Recently, an eminent public interest lawyer was hauled for contempt of court proceedings for pointing out that Justice Kapadia, who passed orders in the Vedanta case held shares in Sterlite industries. Obviously when a senior lawyer can be taken to task, laity that does not understand legal intricacies can only be expected to tread with caution. Of course, there are instances of judges recusing from cases on their own even when conflict of interest is not pointed out – like Justice Raveendran – but exceptions always point to the need for the rule.

Moreover, even in the few instances, where sufficient evidence is marshaled against a sitting judge – the efforts come to naught. In the only case where impeachment proceedings were initiated against a sitting judge of the Supreme Court – political diktat, rather than democratic conscience saved the day for the judge, despite the fact that the Committee appointed under the Judges (Inquiry) Act headed by Justice P. B. Sawant found the allegations true. The reluctance to raise issues of integrity has to be seen in the light of the fact that the only recourse against errant judges of the higher judiciary (High Courts & Supreme Court) under the Constitution is impeachment under Articles 124 & 217, whatever might be the truth of allegations

In that context it has been opportune that the controversy around the elevation of Justice Dinakaran to the Supreme Court surfaced alongside the ongoing debate on whether the higher judiciary can be subjected to the provisions of Right to Information. Act and the Supreme Court Judges resolution to voluntarily declare their assets. This is definitely a shot in the arm for all those who have been demanding judicial reforms towards more transparency and accountability. Efforts of the New Delhi based Forum for Judicial Accountability and Judicial Reforms has been pivotal in bringing this debate into the forefront. The demand for increased transparency has also come from former Chief Justices. But somehow, judicary seems to be reluctant to let itself be scrutinised by a public or democratic gaze – in other words – there is a reluctance to subject itself to legislative checks – like the Right to Information Act – hiding behind the façade of self-regulatory mechanisms like the Bangalore Principles of Judicial Conduct, 2002.

Now that the Dinakaran episode is behind us, the insularity of the judiciary in the larger discourse of corruption can be located squarely within judicial reluctance itself. Apart from former eminent members of the Judiciary, the Commission to Review the Working of the Constitution, the Dinesh Goswami Committee on judicial reforms and other bodies has stressed the need for effective measures to deal with judicial misdemeanor and have even recommended punitive correctives in the higher judiciary.

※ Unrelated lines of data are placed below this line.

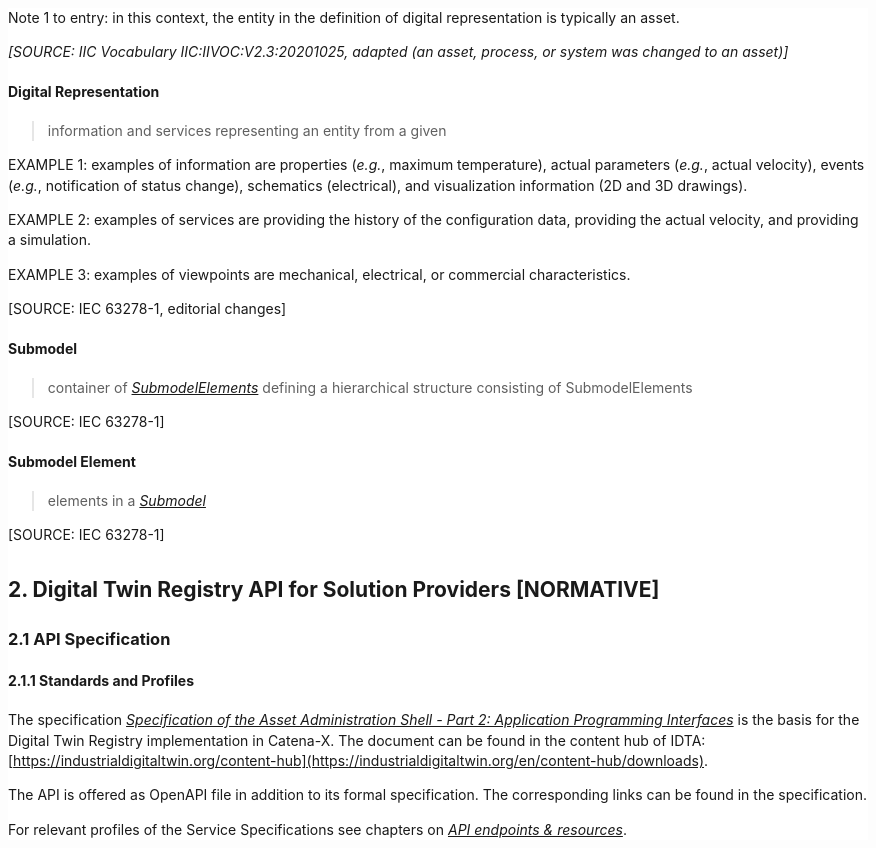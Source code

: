 Note 1 to entry: in this context, the entity in the definition of
digital representation is typically an asset.

*\[SOURCE: IIC Vocabulary IIC:IIVOC:V2.3:20201025, adapted (an asset,
process, or system was changed to an asset)\]*

#### Digital Representation

> information and services representing an entity from a given

EXAMPLE 1: examples of information are properties (*e.g.*, maximum
temperature), actual parameters (*e.g.*, actual velocity), events (*e.g.*,
notification of status change), schematics (electrical), and
visualization information (2D and 3D drawings).

EXAMPLE 2: examples of services are providing the history of the
configuration data, providing the actual velocity, and providing a
simulation.

EXAMPLE 3: examples of viewpoints are mechanical, electrical, or
commercial characteristics.

\[SOURCE: IEC 63278-1, editorial changes\]

#### Submodel

> container of [*SubmodelElements*](#submodel-element) defining a hierarchical structure
consisting of SubmodelElements

\[SOURCE: IEC 63278-1\]

#### Submodel Element

> elements in a [*Submodel*](#submodel)

\[SOURCE: IEC 63278-1\]

## 2. Digital Twin Registry API for Solution Providers \[NORMATIVE\]

### 2.1 API Specification

#### 2.1.1 Standards and Profiles

The specification
[*Specification of the Asset Administration Shell - Part 2: Application Programming Interfaces*](#61-normative-references)
is the basis for the Digital Twin Registry implementation in Catena-X.
The document can be found in the content hub of IDTA: [https://industrialdigitaltwin.org/content-hub](https://industrialdigitaltwin.org/en/content-hub/downloads).

The API is offered as OpenAPI file in addition to its formal specification. The corresponding links can be found in the specification.

For relevant profiles of the Service Specifications see chapters on [*API endpoints & resources*](#212-api-endpoints--resources).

There can be absolutely no doubts in so far as the role of the judiciary in preserving the democratic ethos of the Indian Constitution. But Judges are also human beings and this role can continue to be more effective only when judicial integrity can stand to public scrutiny. Before other episodes of corruption or misdemeanor can crop up, it would be extremely graceful – if the higher judiciary itself takes a lead in the process of setting up verifiable transparent processes that provides adequate constitutional checks – through existing legislations or if necessary new ones. I do not think anyone needs to remind the Supreme Court or the High Courts – as the most important guardians of the Constitution – that fundamental legal maxim that Justice should be seen to be done.